* _Entries shown_
● ● ●

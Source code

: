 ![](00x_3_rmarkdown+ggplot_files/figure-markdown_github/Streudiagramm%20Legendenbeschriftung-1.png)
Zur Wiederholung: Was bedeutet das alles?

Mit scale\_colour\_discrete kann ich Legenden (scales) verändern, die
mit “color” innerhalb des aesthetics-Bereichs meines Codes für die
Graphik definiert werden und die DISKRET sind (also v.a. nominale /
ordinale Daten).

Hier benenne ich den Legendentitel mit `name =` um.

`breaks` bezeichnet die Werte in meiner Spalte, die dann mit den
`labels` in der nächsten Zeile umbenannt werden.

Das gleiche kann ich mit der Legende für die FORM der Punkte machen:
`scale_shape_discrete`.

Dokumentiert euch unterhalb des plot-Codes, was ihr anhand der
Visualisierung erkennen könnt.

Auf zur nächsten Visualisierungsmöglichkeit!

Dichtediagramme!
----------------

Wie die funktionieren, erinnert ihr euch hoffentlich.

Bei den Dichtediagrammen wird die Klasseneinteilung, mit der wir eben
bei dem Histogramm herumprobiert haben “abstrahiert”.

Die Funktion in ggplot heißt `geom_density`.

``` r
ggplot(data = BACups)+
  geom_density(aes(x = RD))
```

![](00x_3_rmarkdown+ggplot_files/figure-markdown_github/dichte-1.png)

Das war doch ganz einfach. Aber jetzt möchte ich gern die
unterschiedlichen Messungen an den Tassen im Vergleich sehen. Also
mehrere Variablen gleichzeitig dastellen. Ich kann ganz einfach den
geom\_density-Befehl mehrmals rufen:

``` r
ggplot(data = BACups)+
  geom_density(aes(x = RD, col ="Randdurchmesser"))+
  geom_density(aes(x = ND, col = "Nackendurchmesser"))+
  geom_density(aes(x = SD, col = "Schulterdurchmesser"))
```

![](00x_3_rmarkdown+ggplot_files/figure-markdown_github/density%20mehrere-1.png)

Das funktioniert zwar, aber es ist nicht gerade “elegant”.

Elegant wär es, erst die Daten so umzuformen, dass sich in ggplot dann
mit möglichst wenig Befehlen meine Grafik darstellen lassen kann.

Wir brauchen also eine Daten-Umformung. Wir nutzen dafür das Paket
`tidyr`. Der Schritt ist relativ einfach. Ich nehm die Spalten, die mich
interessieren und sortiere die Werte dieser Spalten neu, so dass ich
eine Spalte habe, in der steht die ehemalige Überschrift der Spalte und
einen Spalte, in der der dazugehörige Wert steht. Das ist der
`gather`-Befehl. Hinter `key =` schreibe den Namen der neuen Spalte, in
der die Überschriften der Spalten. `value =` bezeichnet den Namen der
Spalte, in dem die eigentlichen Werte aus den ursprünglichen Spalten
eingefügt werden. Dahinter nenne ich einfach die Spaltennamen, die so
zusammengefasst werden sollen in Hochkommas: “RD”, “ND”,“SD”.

● ● ●

* _What needs to be done_
Give back the complete data, each line unchanged.

* _Answer to this problem_
Source code

: ![](00x_3_rmarkdown+ggplot_files/figure-markdown_github/Streudiagramm%20Legendenbeschriftung-1.png)
Zur Wiederholung: Was bedeutet das alles?

Mit scale\_colour\_discrete kann ich Legenden (scales) verändern, die
mit “color” innerhalb des aesthetics-Bereichs meines Codes für die
Graphik definiert werden und die DISKRET sind (also v.a. nominale /
ordinale Daten).

Hier benenne ich den Legendentitel mit `name =` um.

`breaks` bezeichnet die Werte in meiner Spalte, die dann mit den
`labels` in der nächsten Zeile umbenannt werden.

Das gleiche kann ich mit der Legende für die FORM der Punkte machen:
`scale_shape_discrete`.

Dokumentiert euch unterhalb des plot-Codes, was ihr anhand der
Visualisierung erkennen könnt.

Auf zur nächsten Visualisierungsmöglichkeit!

Dichtediagramme!
----------------

Wie die funktionieren, erinnert ihr euch hoffentlich.

Bei den Dichtediagrammen wird die Klasseneinteilung, mit der wir eben
bei dem Histogramm herumprobiert haben “abstrahiert”.

Die Funktion in ggplot heißt `geom_density`.

``` r
ggplot(data = BACups)+
  geom_density(aes(x = RD))
```

![](00x_3_rmarkdown+ggplot_files/figure-markdown_github/dichte-1.png)

Das war doch ganz einfach. Aber jetzt möchte ich gern die
unterschiedlichen Messungen an den Tassen im Vergleich sehen. Also
mehrere Variablen gleichzeitig dastellen. Ich kann ganz einfach den
geom\_density-Befehl mehrmals rufen:

``` r
ggplot(data = BACups)+
  geom_density(aes(x = RD, col ="Randdurchmesser"))+
  geom_density(aes(x = ND, col = "Nackendurchmesser"))+
  geom_density(aes(x = SD, col = "Schulterdurchmesser"))
```

![](00x_3_rmarkdown+ggplot_files/figure-markdown_github/density%20mehrere-1.png)

Das funktioniert zwar, aber es ist nicht gerade “elegant”.

Elegant wär es, erst die Daten so umzuformen, dass sich in ggplot dann
mit möglichst wenig Befehlen meine Grafik darstellen lassen kann.

Wir brauchen also eine Daten-Umformung. Wir nutzen dafür das Paket
`tidyr`. Der Schritt ist relativ einfach. Ich nehm die Spalten, die mich
interessieren und sortiere die Werte dieser Spalten neu, so dass ich
eine Spalte habe, in der steht die ehemalige Überschrift der Spalte und
einen Spalte, in der der dazugehörige Wert steht. Das ist der
`gather`-Befehl. Hinter `key =` schreibe den Namen der neuen Spalte, in
der die Überschriften der Spalten. `value =` bezeichnet den Namen der
Spalte, in dem die eigentlichen Werte aus den ursprünglichen Spalten
eingefügt werden. Dahinter nenne ich einfach die Spaltennamen, die so
zusammengefasst werden sollen in Hochkommas: “RD”, “ND”,“SD”.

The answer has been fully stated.